Can't explain the spikes in writes per second


#1

Hi running on 3.6.1

I have a 4 nodes cluster that consists of 32 cores and 128GB per machine… My namespace is configured hybrid 30GB RAM and 30GB disk per node.

My business logic is as follows…

1- Receive Https request in my app. 2- Execute single write to Aerospike. 3- Execute 7 queries in parallel. 4- Return response to web client.

So far I have 60,000,000 records and I am capable of achieiving about 5,000 full business requests per second.

But i noticed these wild spikes of 12,000 writes per second, which would also allow me to do even more business requests.

Do these spikes mean that I have some tuning to do which will allow for even more performance?

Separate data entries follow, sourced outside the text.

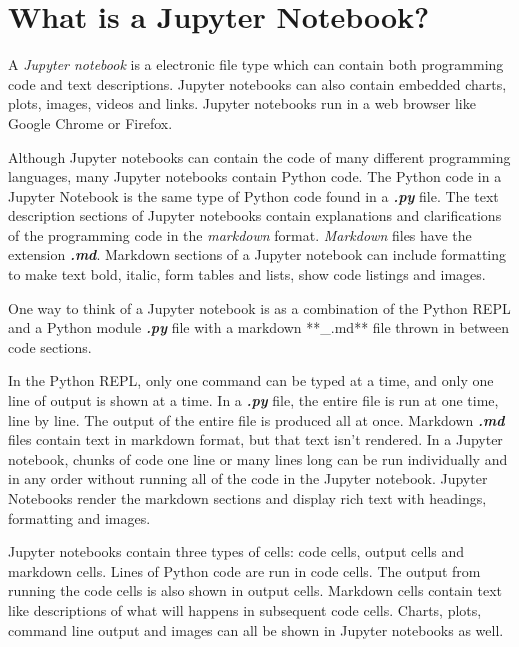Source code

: \documentclass{book}
\begin{document}
    




    
        \section{What is a Jupyter Notebook?}\label{what-is-a-jupyter-notebook}
    




    
        A \emph{Jupyter notebook} is a electronic file type which can contain
both programming code and text descriptions. Jupyter notebooks can also
contain embedded charts, plots, images, videos and links. Jupyter
notebooks run in a web browser like Google Chrome or Firefox.

Although Jupyter notebooks can contain the code of many different
programming languages, many Jupyter notebooks contain Python code. The
Python code in a Jupyter Notebook is the same type of Python code found
in a \textbf{\emph{.py}} file. The text description sections of Jupyter
notebooks contain explanations and clarifications of the programming
code in the \emph{markdown} format. \emph{Markdown} files have the
extension \textbf{\emph{.md}}. Markdown sections of a Jupyter notebook
can include formatting to make text bold, italic, form tables and lists,
show code listings and images.

One way to think of a Jupyter notebook is as a combination of the Python
REPL and a Python module \textbf{\emph{.py}} file with a markdown
**\_.md** file thrown in between code sections.

In the Python REPL, only one command can be typed at a time, and only
one line of output is shown at a time. In a \textbf{\emph{.py}} file,
the entire file is run at one time, line by line. The output of the
entire file is produced all at once. Markdown \textbf{\emph{.md}} files
contain text in markdown format, but that text isn't rendered. In a
Jupyter notebook, chunks of code one line or many lines long can be run
individually and in any order without running all of the code in the
Jupyter notebook. Jupyter Notebooks render the markdown sections and
display rich text with headings, formatting and images.

Jupyter notebooks contain three types of cells: code cells, output cells
and markdown cells. Lines of Python code are run in code cells. The
output from running the code cells is also shown in output cells.
Markdown cells contain text like descriptions of what will happens in
subsequent code cells. Charts, plots, command line output and images can
all be shown in Jupyter notebooks as well.
    
\end{document}

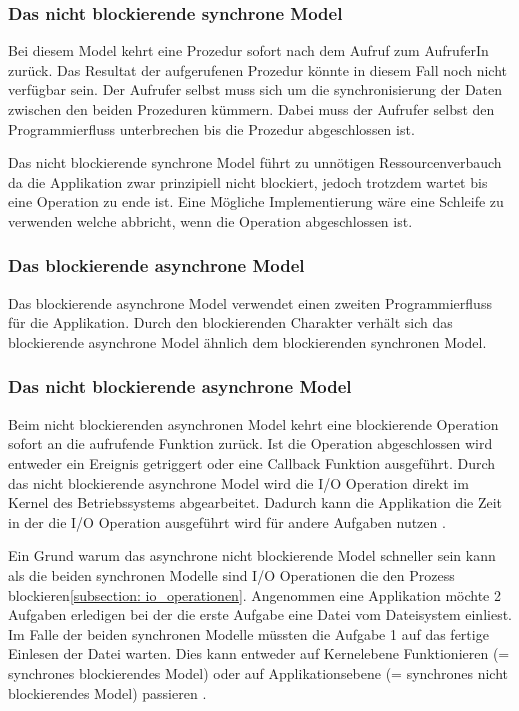 \subsubsection{Das nicht blockierende synchrone Model}

Bei diesem Model kehrt eine Prozedur sofort nach dem Aufruf zum AufruferIn zurück. Das Resultat der aufgerufenen Prozedur könnte in diesem Fall noch nicht verfügbar sein. Der Aufrufer selbst muss sich um die synchronisierung der Daten zwischen den beiden Prozeduren kümmern. Dabei muss der Aufrufer selbst den Programmierfluss unterbrechen bis die Prozedur abgeschlossen ist. 

Das nicht blockierende synchrone Model führt zu unnötigen Ressourcenverbauch da die Applikation zwar prinzipiell nicht blockiert, jedoch trotzdem wartet bis eine Operation zu ende ist. Eine Mögliche Implementierung wäre eine Schleife zu verwenden welche abbricht, wenn die Operation abgeschlossen ist.\cite[p. 48]{Erb2012}

\subsubsection{Das blockierende asynchrone Model}

Das blockierende asynchrone Model verwendet einen zweiten Programmierfluss für die Applikation. Durch den blockierenden Charakter verhält sich das blockierende asynchrone Model ähnlich dem blockierenden synchronen Model. 

\subsubsection{Das nicht blockierende asynchrone Model}
Beim nicht blockierenden asynchronen Model kehrt eine blockierende Operation sofort an die aufrufende Funktion zurück. Ist die Operation abgeschlossen wird entweder ein Ereignis getriggert oder eine Callback Funktion ausgeführt. Durch das nicht blockierende asynchrone Model wird die I/O Operation direkt im Kernel des Betriebssystems abgearbeitet. Dadurch kann die Applikation die Zeit in der die I/O Operation ausgeführt wird für andere Aufgaben nutzen \cite[p. 48]{Erb2012}.

Ein Grund warum das asynchrone nicht blockierende Model schneller sein kann als die beiden synchronen Modelle sind I/O Operationen die den Prozess blockieren\ref{subsection: io_operationen}. Angenommen eine Applikation möchte 2 Aufgaben erledigen bei der die erste Aufgabe eine Datei vom Dateisystem einliest. Im Falle der beiden synchronen Modelle müssten die Aufgabe 1 auf das fertige Einlesen der Datei warten. Dies kann entweder auf Kernelebene Funktionieren (= synchrones blockierendes Model) oder auf Applikationsebene (= synchrones nicht blockierendes Model) passieren \cite[]{Pet2015}.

The CPU ustilisation is about 30% per node. Also the data is on Sandisk Extreme Pro SSDs


#2

Here is a more recent view…


#3

Are you using expiration for records? If a large amount expire at the same time you can see spikes like this as they’re deleted.

Throughput is likely not limited by Aerospike and more likely the threads and bandwidth of your app, especially if you’re accessing different keys in parallel (avoiding contention with multiple requests writing to the same keys).

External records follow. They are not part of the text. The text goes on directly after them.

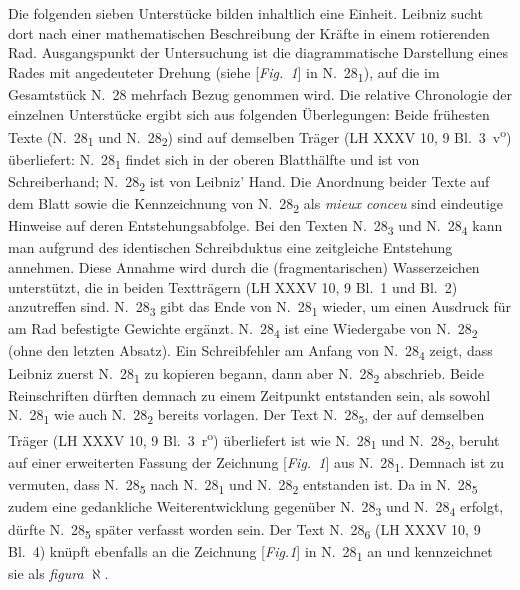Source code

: \footnotesize%
\pstart%
\noindent%
Die folgenden sieben Unterstücke bilden inhaltlich eine Einheit.
Leibniz sucht dort nach einer mathematischen Beschreibung der Kr\"{a}fte in einem rotierenden Rad.
Aus\-gangs\-punkt der Untersuchung ist die diagrammatische Darstellung eines Rades mit angedeuteter Drehung (siehe [\textit{Fig.~1}] in N.~28\textsubscript{1}),
auf die im Gesamtstück N.~28 mehrfach Bezug genommen wird.
Die relative Chronologie der einzelnen Unterstücke ergibt sich aus folgenden Überlegungen:
\pend\pstart%
Beide frühesten Texte (N.~28\textsubscript{1} und N.~28\textsubscript{2}) sind auf demselben Träger (LH XXXV 10, 9 Bl.~3~v\textsuperscript{o}) überliefert:
N.~28\textsubscript{1} findet sich in der oberen Blatth\"{a}lfte und ist von Schreiberhand; N.~28\textsubscript{2} ist von Leibniz' Hand.
Die Anordnung beider Texte auf dem Blatt sowie die Kennzeichnung von N.~28\textsubscript{2} als \textit{mieux conceu} sind eindeutige Hinweise auf deren Entstehungsabfolge.
\pend\pstart%
Bei den Texten N.~28\textsubscript{3} und N.~28\textsubscript{4} kann man aufgrund des identischen Schreibduktus eine zeitgleiche Entstehung annehmen.
Diese Annahme wird durch die (fragmentarischen) Wasserzeichen unterst\"{u}tzt, die in beiden Textträgern (LH XXXV 10, 9 Bl.~1 und Bl.~2) anzutreffen sind.
N.~28\textsubscript{3} gibt das Ende von N.~28\textsubscript{1} wieder, um einen Ausdruck f\"{u}r am Rad befestigte Gewichte erg\"{a}nzt.
N.~28\textsubscript{4} ist eine Wiedergabe von N.~28\textsubscript{2} (ohne den letzten Absatz).
Ein Schreibfehler am Anfang von N.~28\textsubscript{4} zeigt, dass Leibniz zuerst N.~28\textsubscript{1} zu kopieren begann,
dann aber N.~28\textsubscript{2} abschrieb.
Beide Reinschriften dürften demnach zu einem Zeitpunkt entstanden sein, als sowohl N.~28\textsubscript{1} wie auch N.~28\textsubscript{2} bereits vorlagen.
\pend\pstart%
Der Text N.~28\textsubscript{5}, der auf demselben Träger (LH XXXV 10, 9 Bl.~3~r\textsuperscript{o})
überliefert ist wie N.~28\textsubscript{1} und N.~28\textsubscript{2},
beruht auf einer erweiterten Fassung der Zeichnung [\textit{Fig.~1}] aus N.~28\textsubscript{1}.
Demnach ist zu vermuten, dass N.~28\textsubscript{5} nach N.~28\textsubscript{1} und N.~28\textsubscript{2} entstanden ist.
Da in N.~28\textsubscript{5} zudem eine gedankliche Weiterentwicklung gegenüber N.~28\textsubscript{3} und N.~28\textsubscript{4} erfolgt,
dürfte N.~28\textsubscript{5} später verfasst worden sein.
\pend\pstart%
Der Text N.~28\textsubscript{6} (LH XXXV 10, 9 Bl.~4) 
knüpft ebenfalls an die Zeichnung [\textit{Fig.1}] in N.~28\textsubscript{1} an und kennzeichnet sie als \textit{figura} $\aleph$.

Are you using async requests?


#4

Hi thanks,

1- Yes it’s probably the evictions causing this. I’ll look closer.

2- The app only does a single write per request and the key is a sequence number. So no 2 writes will ever contend for the same key.

3- Once the data is written, the app executes 7 queries in parallel, using 7 different secondary indexes.

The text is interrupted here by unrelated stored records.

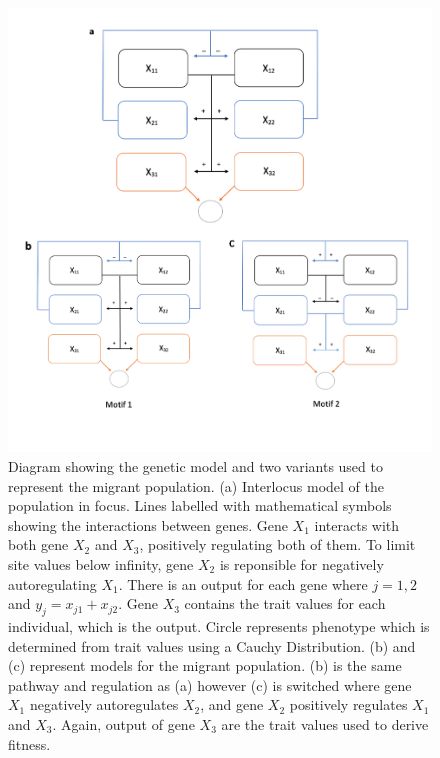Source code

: \begin{figure}
    \begin{center}
        \includegraphics[scale=0.35]{../Results/Model_diagram.jpg}
    \end{center}
    \caption{Diagram showing the genetic model and two variants used to represent the migrant population. (a) Interlocus model of the population in focus. Lines labelled with mathematical symbols showing the interactions between genes. Gene $X_1$ interacts with both gene $X_2$ and $X_3$, positively regulating both of them. To limit site values below infinity, gene $X_2$ is reponsible for negatively autoregulating $X_1$. There is an output for each gene where $j = {1,2}$ and $y_j = x_{j1} + x_{j2}$. Gene $X_3$ contains the trait values for each individual, which is the output. Circle represents phenotype which is determined from trait values using a Cauchy Distribution. (b) and (c) represent models for the migrant population. (b) is the same pathway and regulation as (a) however (c) is switched where gene $X_1$ negatively autoregulates $X_2$, and gene $X_2$ positively regulates $X_1$ and $X_3$. Again, output of gene $X_3$ are the trait values used to derive fitness.}
    \label{fig:Starting parameters}
\end{figure}
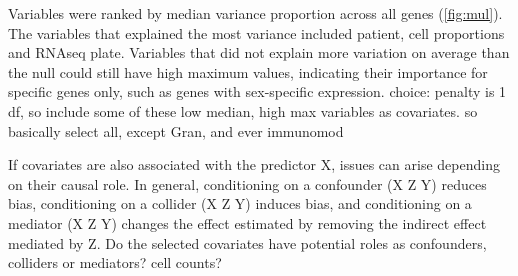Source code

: \begin{outline}
\1 Variables were ranked by median variance proportion across all genes (\autoref{fig:mul}).
The variables that explained the most variance included patient, cell proportions and \gls{RNAseq} plate.
Variables that did not explain more variation on average than the null could still have high maximum values, 
indicating their importance for specific genes only, such as genes with sex-specific expression.
    \2 choice: penalty is 1 df, so include some of these low median, high max variables as covariates.
    \2 so basically select all, except Gran, and ever immunomod

\1 If covariates are also associated with the predictor X, issues can arise depending on their causal role.
In general,
conditioning on a confounder (X \textleftarrow Z \textrightarrow Y) reduces bias,
conditioning on a collider (X \textrightarrow Z \textleftarrow Y) induces bias,
and conditioning on a mediator (X \textrightarrow Z \textrightarrow Y) changes the effect estimated by removing the indirect effect mediated by Z.
    \2 Do the selected covariates have potential roles as confounders, colliders or mediators?
    \2 cell counts?



\end{outline}
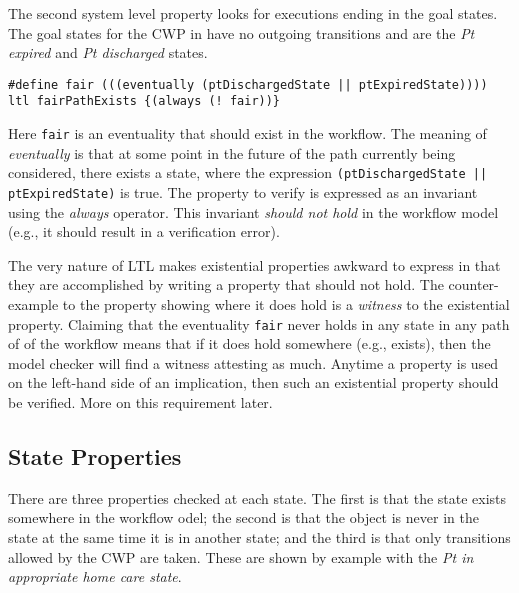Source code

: The second system level property looks for executions ending in the goal states. The goal states for the CWP in  have no outgoing transitions and are the \emph{Pt expired} and \emph{Pt discharged} states.
%
{\small
\begin{lstlisting}[style=myPromela]
#define fair (((eventually (ptDischargedState || ptExpiredState))))
ltl fairPathExists {(always (! fair))}
\end{lstlisting}
}
%
\noindent Here \texttt{fair} is an eventuality that should exist in the workflow. The meaning of \emph{eventually} is that at some point in the future of the path currently being considered, there exists a state, where the expression \texttt{(ptDischargedState || ptExpiredState)} is true. The property to verify is expressed as an invariant using the \emph{always} operator. This invariant \emph{should not hold} in the workflow model (e.g., it should result in a verification error). 

The very nature of LTL makes existential properties awkward to express in that they are accomplished by writing a property that should not hold. The counter-example to the property showing where it does hold is a \emph{witness} to the existential property. Claiming that the eventuality \texttt{fair} never holds in any state in any path of of the workflow means that if it does hold somewhere (e.g., exists), then the model checker will find a witness attesting as much. Anytime a property is used on the left-hand side of an implication, then such an existential property should be verified. More on this requirement later.

\begin{comment}
The term \emph{fair} is a reference to the over-approximating nature of the workflow model. Indeed, in considering the workflow in \figref{fig:bpmn}, it is possible that a patient is never discharged or that the patient never expires. Such a behavior is \emph{not fair} because it is not emblematic of the real world---patients eventually are discharged or expire. As such, the property proves the existence of paths in the workflow that end in the goal states, and this same property is used later to restrict verification to only those paths that end in one of goal states thereby excluding from consideration, in verification, any infinite workflow behaviors where the patient never recovers or expires.
\end{comment}

\subsection{State Properties}
There are three properties checked at each state. The first is that the state exists somewhere in the workflow odel; the second is that the object is never in the state at the same time it is in another state; and the third is that only transitions allowed by the CWP are taken. These are shown by example with the \emph{Pt in appropriate home care state}.

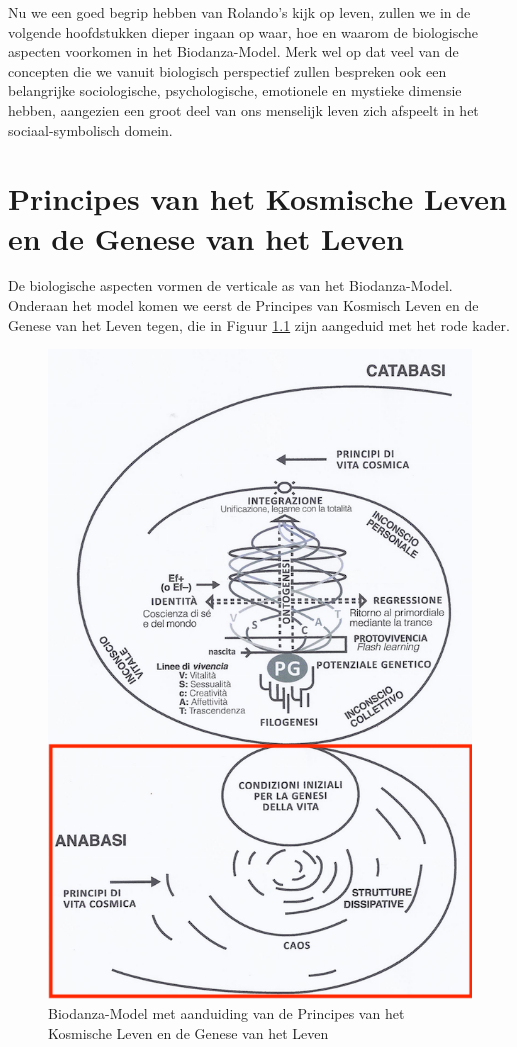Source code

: \documentclass[
  11pt,
]{book}
\begin{document}
Nu we een goed begrip hebben van Rolando's kijk op leven, zullen we in de volgende hoofdstukken dieper ingaan op waar, hoe en waarom de biologische aspecten voorkomen in het Biodanza-Model. Merk wel op dat veel van de concepten die we vanuit biologisch perspectief zullen bespreken ook een belangrijke sociologische, psychologische, emotionele en mystieke dimensie hebben, aangezien een groot deel van ons menselijk leven zich afspeelt in het sociaal-symbolisch domein.

\hypertarget{principes-van-het-kosmische-leven-en-de-genese-van-het-leven}{%
\chapter{Principes van het Kosmische Leven en de Genese van het Leven}\label{principes-van-het-kosmische-leven-en-de-genese-van-het-leven}}

De biologische aspecten vormen de verticale as van het Biodanza-Model. Onderaan het model komen we eerst de Principes van Kosmisch Leven en de Genese van het Leven tegen, die in Figuur \ref{fig:modelCosmic} zijn aangeduid met het rode kader.

\begin{figure}

{\centering \includegraphics[width=0.5\linewidth]{./figs/biologischeAspectenBiodanzaDeelI} 

}

\caption{Biodanza-Model met aanduiding van de Principes van het Kosmische Leven en de Genese van het Leven}\label{fig:modelCosmic}
\end{figure}
\end{document}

4- Yes using the client in async mode. Write are async but not the statements. Can statements be async also?

The app manually creates 7 Statements and executes them in parallel using 7 threads.Wondering is it possible for the app to create 7 statements and batch them using 1 thread and using the Aerospike client Operations?


#5

In the next release (3.6.2 - not out yet at the time of this writing), deletes from eviction and expiration will no longer affect write counts and histograms.